Ahh yes, the old elitist bigotry that condemns all of us “morons” who didn’t attend college. Anyway what is the problem with submissive and pretty?
Except it’s all in theory–they can never find one that’s dumb, submissive and pretty enough.

(Pro-tip: you don’t actually want a dumb wife carrying around your credit cards, checkbook, dealing with tradesmen on your behalf, and raising your kids. One of my close male relatives has a wife he doesn’t really respect intellectually, and he has spent a substantial portion of his life explaining things to her and her not getting it. It looks and soundsexhausting.)
I suddenly understand your positions on these threads much better. Also, that wife is now your family too, you’d think you would have s little more charity toward her. But we all have to feel superior in some way I suppose.
 
That is quite judgmental and untrue. **Many, if not most, married couples in large sections of the country manage just fine without being high earners, and dual income high earners are rare in even larger sections of the country.
**
Besides that, what is wrong with public schools? Most Americans attend public schools. I dare say that the majority of high income earners are the product of public schools. And quite a few went to the not so great public schools at that.
Yes, but they typically manage with 2.0 kids who go to public school.

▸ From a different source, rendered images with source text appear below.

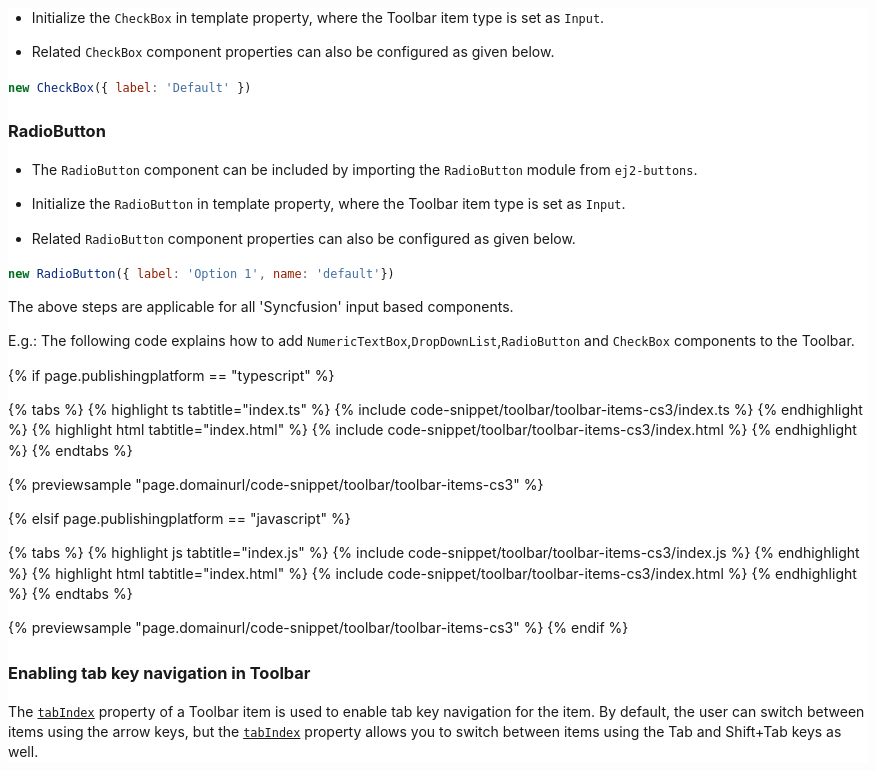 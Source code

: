 * Initialize the `CheckBox` in template property, where the Toolbar item type is set as `Input`.

* Related `CheckBox` component properties can also be configured as given below.

```javascript
new CheckBox({ label: 'Default' })
```

### RadioButton

* The `RadioButton` component can be included by importing the `RadioButton` module from `ej2-buttons`.

* Initialize the `RadioButton` in template property, where the Toolbar item type is set as `Input`.

* Related `RadioButton` component properties can also be configured as given below.

```javascript
new RadioButton({ label: 'Option 1', name: 'default'})
```

The above steps are applicable for all 'Syncfusion' input based components.

E.g.: The following code explains how to add `NumericTextBox`,`DropDownList`,`RadioButton` and `CheckBox` components to the Toolbar.

{% if page.publishingplatform == "typescript" %}

 {% tabs %}
{% highlight ts tabtitle="index.ts" %}
{% include code-snippet/toolbar/toolbar-items-cs3/index.ts %}
{% endhighlight %}
{% highlight html tabtitle="index.html" %}
{% include code-snippet/toolbar/toolbar-items-cs3/index.html %}
{% endhighlight %}
{% endtabs %}
        
{% previewsample "page.domainurl/code-snippet/toolbar/toolbar-items-cs3" %}

{% elsif page.publishingplatform == "javascript" %}

{% tabs %}
{% highlight js tabtitle="index.js" %}
{% include code-snippet/toolbar/toolbar-items-cs3/index.js %}
{% endhighlight %}
{% highlight html tabtitle="index.html" %}
{% include code-snippet/toolbar/toolbar-items-cs3/index.html %}
{% endhighlight %}
{% endtabs %}

{% previewsample "page.domainurl/code-snippet/toolbar/toolbar-items-cs3" %}
{% endif %}

### Enabling tab key navigation in Toolbar

The [`tabIndex`](../api/toolbar/item/#tabindex) property of a Toolbar item is used to enable tab key navigation for the item. By default, the user can switch between items using the arrow keys, but the [`tabIndex`](../api/toolbar/item/#tabindex) property allows you to switch between items using the Tab and Shift+Tab keys as well.
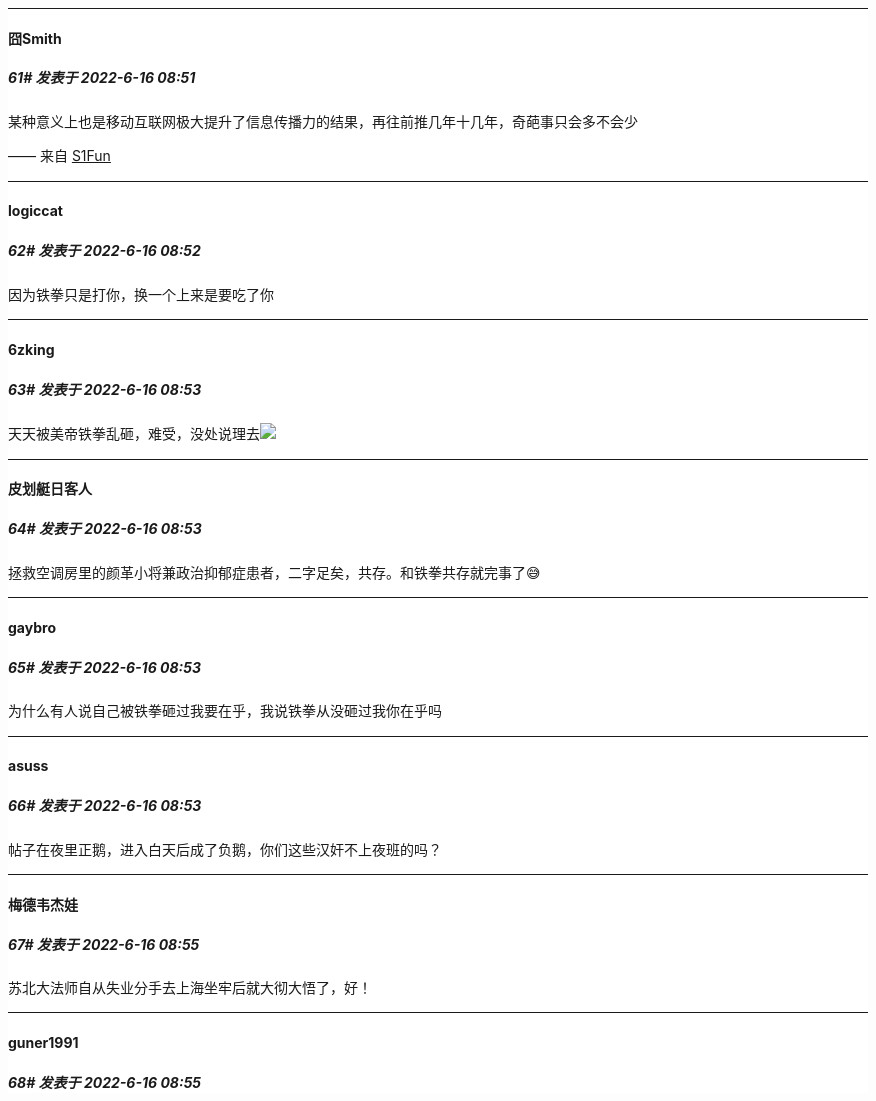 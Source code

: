 *****

####  囧Smith  
##### 61#       发表于 2022-6-16 08:51

某种意义上也是移动互联网极大提升了信息传播力的结果，再往前推几年十几年，奇葩事只会多不会少

—— 来自 [S1Fun](https://s1fun.koalcat.com)

*****

####  logiccat  
##### 62#       发表于 2022-6-16 08:52

因为铁拳只是打你，换一个上来是要吃了你

*****

####  6zking  
##### 63#       发表于 2022-6-16 08:53

天天被美帝铁拳乱砸，难受，没处说理去<img src="https://static.saraba1st.com/image/smiley/face2017/135.png" referrerpolicy="no-referrer">

*****

####  皮划艇日客人  
##### 64#       发表于 2022-6-16 08:53

拯救空调房里的颜革小将兼政治抑郁症患者，二字足矣，共存。和铁拳共存就完事了😅

*****

####  gaybro  
##### 65#       发表于 2022-6-16 08:53

为什么有人说自己被铁拳砸过我要在乎，我说铁拳从没砸过我你在乎吗

*****

####  asuss  
##### 66#       发表于 2022-6-16 08:53

帖子在夜里正鹅，进入白天后成了负鹅，你们这些汉奸不上夜班的吗？

*****

####  梅德韦杰娃  
##### 67#       发表于 2022-6-16 08:55

苏北大法师自从失业分手去上海坐牢后就大彻大悟了，好！

*****

####  guner1991  
##### 68#       发表于 2022-6-16 08:55
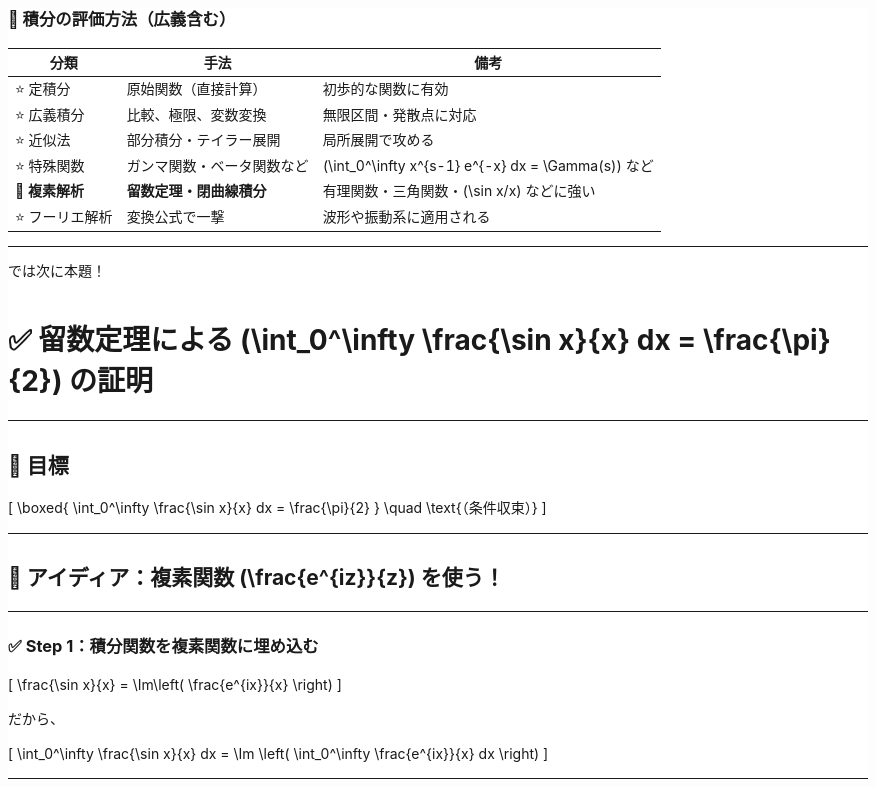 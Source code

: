 ### 🔷 積分の評価方法（広義含む）

| 分類 | 手法 | 備考 |
|------|------|------|
| ⭐ 定積分 | 原始関数（直接計算） | 初歩的な関数に有効 |
| ⭐ 広義積分 | 比較、極限、変数変換 | 無限区間・発散点に対応 |
| ⭐ 近似法 | 部分積分・テイラー展開 | 局所展開で攻める |
| ⭐ 特殊関数 | ガンマ関数・ベータ関数など | \(\int_0^\infty x^{s-1} e^{-x} dx = \Gamma(s)\) など |
| 🌟 **複素解析** | **留数定理・閉曲線積分** | 有理関数・三角関数・\(\sin x/x\) などに強い |
| ⭐ フーリエ解析 | 変換公式で一撃 | 波形や振動系に適用される |

---

では次に本題！

# ✅ 留数定理による \(\int_0^\infty \frac{\sin x}{x} dx = \frac{\pi}{2}\) の証明

---

## 🎯 目標

\[
\boxed{
\int_0^\infty \frac{\sin x}{x} dx = \frac{\pi}{2}
}
\quad \text{（条件収束）}
\]

---

## 🧠 アイディア：複素関数 \(\frac{e^{iz}}{z}\) を使う！

---

### ✅ Step 1：積分関数を複素関数に埋め込む

\[
\frac{\sin x}{x} = \Im\left( \frac{e^{ix}}{x} \right)
\]

だから、

\[
\int_0^\infty \frac{\sin x}{x} dx = \Im \left( \int_0^\infty \frac{e^{ix}}{x} dx \right)
\]

---
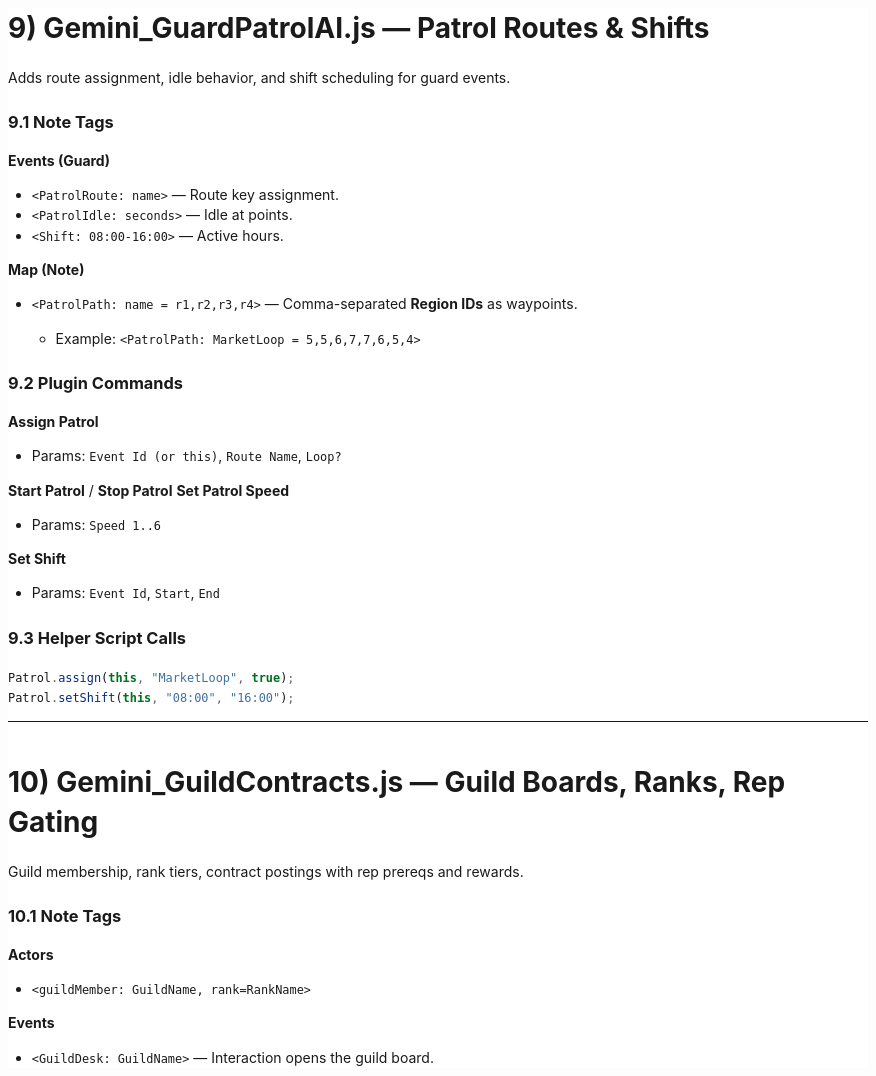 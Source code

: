 
# 9) Gemini\_GuardPatrolAI.js — Patrol Routes & Shifts

Adds route assignment, idle behavior, and shift scheduling for guard events.

### 9.1 Note Tags

**Events (Guard)**

* `<PatrolRoute: name>` — Route key assignment.
* `<PatrolIdle: seconds>` — Idle at points.
* `<Shift: 08:00-16:00>` — Active hours.

**Map (Note)**

* `<PatrolPath: name = r1,r2,r3,r4>` — Comma-separated **Region IDs** as waypoints.

  * Example: `<PatrolPath: MarketLoop = 5,5,6,7,7,6,5,4>`

### 9.2 Plugin Commands

**Assign Patrol**

* Params: `Event Id (or this)`, `Route Name`, `Loop?`

**Start Patrol** / **Stop Patrol**
**Set Patrol Speed**

* Params: `Speed 1..6`

**Set Shift**

* Params: `Event Id`, `Start`, `End`

### 9.3 Helper Script Calls

```js
Patrol.assign(this, "MarketLoop", true);
Patrol.setShift(this, "08:00", "16:00");
```

---

# 10) Gemini\_GuildContracts.js — Guild Boards, Ranks, Rep Gating

Guild membership, rank tiers, contract postings with rep prereqs and rewards.

### 10.1 Note Tags

**Actors**

* `<guildMember: GuildName, rank=RankName>`

**Events**

* `<GuildDesk: GuildName>` — Interaction opens the guild board.
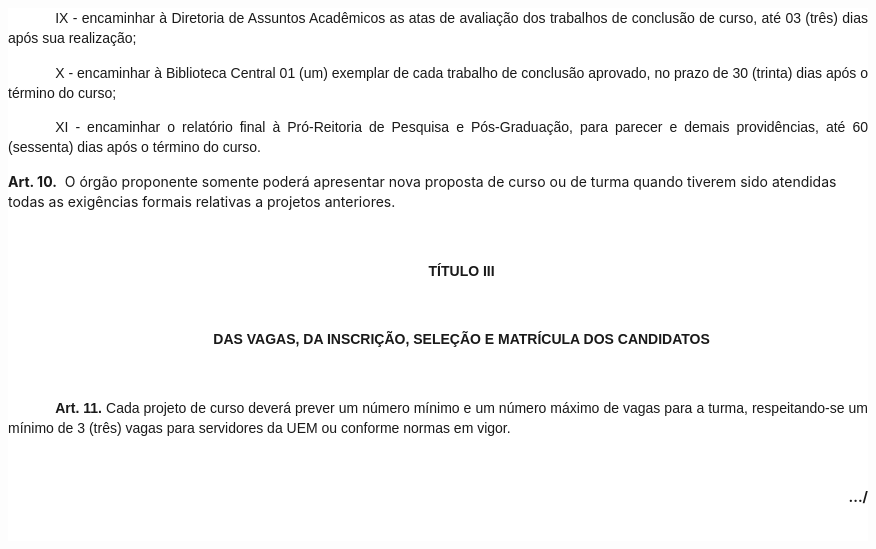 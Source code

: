 <p class=MsoNormal style='text-align:justify;text-indent:35.4pt'><span
style='font-family:Arial;mso-bidi-font-family:"Times New Roman"'>IX -
encaminhar à Diretoria de Assuntos Acadêmicos as atas de avaliação dos
trabalhos de conclusão de curso, até 03 (três) dias após sua realização;<o:p></o:p></span></p>

<p class=MsoNormal style='text-align:justify;text-indent:35.4pt'><span
style='font-family:Arial;mso-bidi-font-family:"Times New Roman"'>X - encaminhar
à Biblioteca Central 01 (um) exemplar de cada trabalho de conclusão aprovado,
no prazo de 30 (trinta) dias após o término do curso;<o:p></o:p></span></p>

<p class=MsoNormal style='text-align:justify;text-indent:35.4pt'><span
style='font-family:Arial;mso-bidi-font-family:"Times New Roman"'>XI -
encaminhar o relatório final à Pró-Reitoria de Pesquisa e Pós-Graduação, para
parecer e demais providências, até 60 (sessenta) dias após o término do curso.<o:p></o:p></span></p>

<p class=MsoBodyTextIndent2><b style='mso-bidi-font-weight:normal'>Art. 10.</b><span
style="mso-spacerun: yes">  </span>O órgão proponente somente poderá apresentar
nova proposta de curso ou de turma quando tiverem sido atendidas todas as
exigências formais relativas a projetos anteriores.</p>

<p class=MsoNormal align=center style='text-align:center;text-indent:35.4pt'><b
style='mso-bidi-font-weight:normal'><span style='font-family:Arial;mso-bidi-font-family:
"Times New Roman"'><![if !supportEmptyParas]>&nbsp;<![endif]><o:p></o:p></span></b></p>

<p class=MsoNormal align=center style='text-align:center;text-indent:35.4pt'><b
style='mso-bidi-font-weight:normal'><span style='font-family:Arial;mso-bidi-font-family:
"Times New Roman"'>TÍTULO III<o:p></o:p></span></b></p>

<p class=MsoNormal align=center style='text-align:center;text-indent:35.4pt'><b
style='mso-bidi-font-weight:normal'><span style='font-family:Arial;mso-bidi-font-family:
"Times New Roman"'><![if !supportEmptyParas]>&nbsp;<![endif]><o:p></o:p></span></b></p>

<p class=MsoNormal align=center style='text-align:center;text-indent:35.4pt'><b
style='mso-bidi-font-weight:normal'><span style='font-family:Arial;mso-bidi-font-family:
"Times New Roman"'>DAS VAGAS, DA INSCRIÇÃO, SELEÇÃO E MATRÍCULA DOS CANDIDATOS<o:p></o:p></span></b></p>

<p class=MsoNormal align=center style='text-align:center;text-indent:35.4pt'><span
style='font-family:Arial;mso-bidi-font-family:"Times New Roman"'><![if !supportEmptyParas]>&nbsp;<![endif]><o:p></o:p></span></p>

<p class=MsoNormal style='text-align:justify;text-indent:35.4pt'><b
style='mso-bidi-font-weight:normal'><span style='font-family:Arial;mso-bidi-font-family:
"Times New Roman"'>Art. 11.</span></b><span style='font-family:Arial;
mso-bidi-font-family:"Times New Roman"'> Cada projeto de curso deverá prever um
número mínimo e um número máximo de vagas para a turma, respeitando-se um
mínimo de 3 (três) vagas para servidores da UEM ou conforme normas em vigor.<o:p></o:p></span></p>

<p class=MsoNormal align=right style='text-align:right'><![if !supportEmptyParas]>&nbsp;<![endif]><o:p></o:p></p>

<p class=MsoNormal align=right style='text-align:right'><b style='mso-bidi-font-weight:
normal'>.../<o:p></o:p></b></p>

<p class=MsoNormal align=right style='text-align:right'><![if !supportEmptyParas]>&nbsp;<![endif]><o:p></o:p></p>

I think public schools can be awesome, too–but a lot of people on CAF (and in the conservative Christian world generally) think that sending children to public school is out of the question. Hence, I’m pointing out that in the case of the hypothetical 25-year-old low-income cafe manager who is just barely getting by, he either needs to a) have a high-income wife b) use birth control or c) send kids to public school. It really isn’t doable for the average person to have a large and growing family, two full-time working low-income parents (one of which is pregnant a lot), and an effective homeschool program.

The choices are

a) unlikely
b) immoral

and

c) taboo, but the least bad option.

So if the 25-year-old cafe guy gets married and starts a family, he needs to accept upfront that in all likelihood, his kids are going to public school.
 
That is quite judgmental and untrue. Many, if not most, married couples in large sections of the country manage just fine without being high earners, and dual income high earners are rare in even larger sections of the country.

Besides that, what is wrong with public schools? Most Americans attend public schools. I dare say that the majority of high income earners are the product of public schools. And quite a few went to the not so great public schools at that.
Most married people with kids under 18 make 75k+, and most married couples have both parents working. There is a substantial minority of SAHMs and part-time working mothers. There are low-earning married couples with children, but they are a small group these days.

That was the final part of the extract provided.